O diretor de política monetária e futuro presidente do BC, Gabriel Galípolo, refutou a ideia de ataque especulativo contra o real e alertou que não é correto tratar “o mercado como um bloco monolítico”. Nos últimos dias, o BC vendeu US$ 13,7 bilhões em leilões de moda à vista, o que representa 3,5% das reservas cambiais.
O gestor de macro da AZ Quest, Gustavo Menezes, avalia que o BC, após um mapeamento da necessidades do mercado, cumpriu seu papel com intervenção pesada no câmbio em um momento do ano já marcado por saída mais forte de recurso do país.

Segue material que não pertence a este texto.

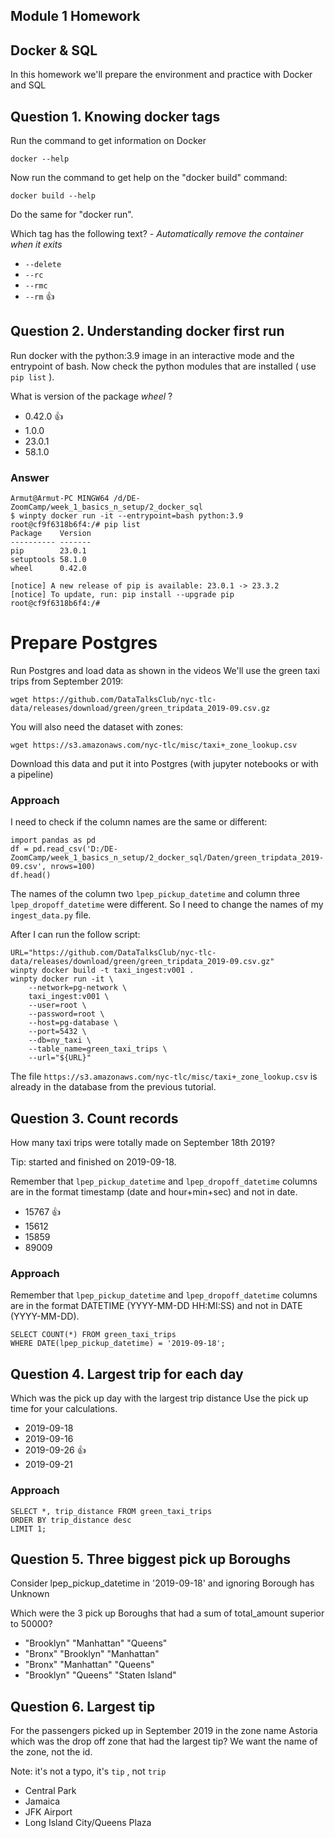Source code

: ## Module 1 Homework

## Docker & SQL

In this homework we'll prepare the environment 
and practice with Docker and SQL


## Question 1. Knowing docker tags

Run the command to get information on Docker 

```docker --help```

Now run the command to get help on the "docker build" command:

```docker build --help```

Do the same for "docker run".

Which tag has the following text? - *Automatically remove the container when it exits* 

- `--delete` 
- `--rc`
- `--rmc`
- `--rm` :thumbsup:


## Question 2. Understanding docker first run 

Run docker with the python:3.9 image in an interactive mode and the entrypoint of bash.
Now check the python modules that are installed ( use ```pip list``` ). 

What is version of the package *wheel* ?

- 0.42.0 :thumbsup:
- 1.0.0
- 23.0.1
- 58.1.0

### Answer
```
Armut@Armut-PC MINGW64 /d/DE-ZoomCamp/week_1_basics_n_setup/2_docker_sql
$ winpty docker run -it --entrypoint=bash python:3.9
root@cf9f6318b6f4:/# pip list
Package    Version
---------- -------
pip        23.0.1
setuptools 58.1.0
wheel      0.42.0

[notice] A new release of pip is available: 23.0.1 -> 23.3.2
[notice] To update, run: pip install --upgrade pip
root@cf9f6318b6f4:/#
```



# Prepare Postgres

Run Postgres and load data as shown in the videos
We'll use the green taxi trips from September 2019:

```wget https://github.com/DataTalksClub/nyc-tlc-data/releases/download/green/green_tripdata_2019-09.csv.gz```

You will also need the dataset with zones:

```wget https://s3.amazonaws.com/nyc-tlc/misc/taxi+_zone_lookup.csv```

Download this data and put it into Postgres (with jupyter notebooks or with a pipeline)

### Approach

I need to check if the column names are the same or different:
```
import pandas as pd
df = pd.read_csv('D:/DE-ZoomCamp/week_1_basics_n_setup/2_docker_sql/Daten/green_tripdata_2019-09.csv', nrows=100)
df.head()
```
The names of the column two `lpep_pickup_datetime` and column three `lpep_dropoff_datetime` were different. So I need to change the names of my `ingest_data.py` file.

After I can run the follow script:

```
URL="https://github.com/DataTalksClub/nyc-tlc-data/releases/download/green/green_tripdata_2019-09.csv.gz"
winpty docker build -t taxi_ingest:v001 .
winpty docker run -it \
    --network=pg-network \
    taxi_ingest:v001 \
    --user=root \
    --password=root \
    --host=pg-database \
    --port=5432 \
    --db=ny_taxi \
    --table_name=green_taxi_trips \
    --url="${URL}"
```
The file `https://s3.amazonaws.com/nyc-tlc/misc/taxi+_zone_lookup.csv` is already in the database from the previous tutorial.

## Question 3. Count records 

How many taxi trips were totally made on September 18th 2019?

Tip: started and finished on 2019-09-18. 

Remember that `lpep_pickup_datetime` and `lpep_dropoff_datetime` columns are in the format timestamp (date and hour+min+sec) and not in date.

- 15767 :thumbsup:
- 15612
- 15859
- 89009

### Approach
Remember that `lpep_pickup_datetime` and `lpep_dropoff_datetime` columns are in the format DATETIME (YYYY-MM-DD HH:MI:SS) and not in DATE (YYYY-MM-DD).

```
SELECT COUNT(*) FROM green_taxi_trips
WHERE DATE(lpep_pickup_datetime) = '2019-09-18';
```


## Question 4. Largest trip for each day

Which was the pick up day with the largest trip distance
Use the pick up time for your calculations.

- 2019-09-18
- 2019-09-16
- 2019-09-26 :thumbsup:
- 2019-09-21


### Approach
```
SELECT *, trip_distance FROM green_taxi_trips
ORDER BY trip_distance desc
LIMIT 1;
```


## Question 5. Three biggest pick up Boroughs

Consider lpep_pickup_datetime in '2019-09-18' and ignoring Borough has Unknown

Which were the 3 pick up Boroughs that had a sum of total_amount superior to 50000?
 
- "Brooklyn" "Manhattan" "Queens"
- "Bronx" "Brooklyn" "Manhattan"
- "Bronx" "Manhattan" "Queens" 
- "Brooklyn" "Queens" "Staten Island"


## Question 6. Largest tip

For the passengers picked up in September 2019 in the zone name Astoria which was the drop off zone that had the largest tip?
We want the name of the zone, not the id.

Note: it's not a typo, it's `tip` , not `trip`

- Central Park
- Jamaica
- JFK Airport
- Long Island City/Queens Plaza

“O mercado deve ter demandado hoje uma atuação mais firme. O BC consegue cumprir seu papel. Mas a solução do problema não passa por ele, mas por uma vontade política de reverter essa situação fiscal. Por enquanto, o governo não tem dado o peso e a importância necessária para isso”, afirma Menezes.
No início da tarde, o presidente da Câmara dos Deputados, Arthur Lira (PP-AL), disse que a Casa terminaria a votação das medidas de ajuste fiscal hoje. Ontem, ele havia adiado a apreciação do pacote pretextando que faltavam votos para aprovação.
A Câmara aprovou em dois turnos o texto-base da Proposta de Emenda à Constituição do pacote fiscal, que traz alterações no abono salário e no Fundeb. A PEC também impõe limites aos supersalários e prorroga a Desvinculação de Receitas da União (DRU), além de autorizar o ajuste orçamentário em subsídios e subvenções. Após o fechamento, houve a votação da PEC em segundo turno.
Como esperado, há pontos que levam a uma desidratação das medidas, já vistas como insuficientes. Economistas trabalham com uma economia entre R$ 40 bilhões e R$ 50 bilhões, muito aquém dos R$ 71 bilhões estimados pelo Ministério da Fazenda. Há expectativa é que o governo traga novas ações no campo fiscal em 2025, como já sinalizado pelo ministro Fernando Haddad.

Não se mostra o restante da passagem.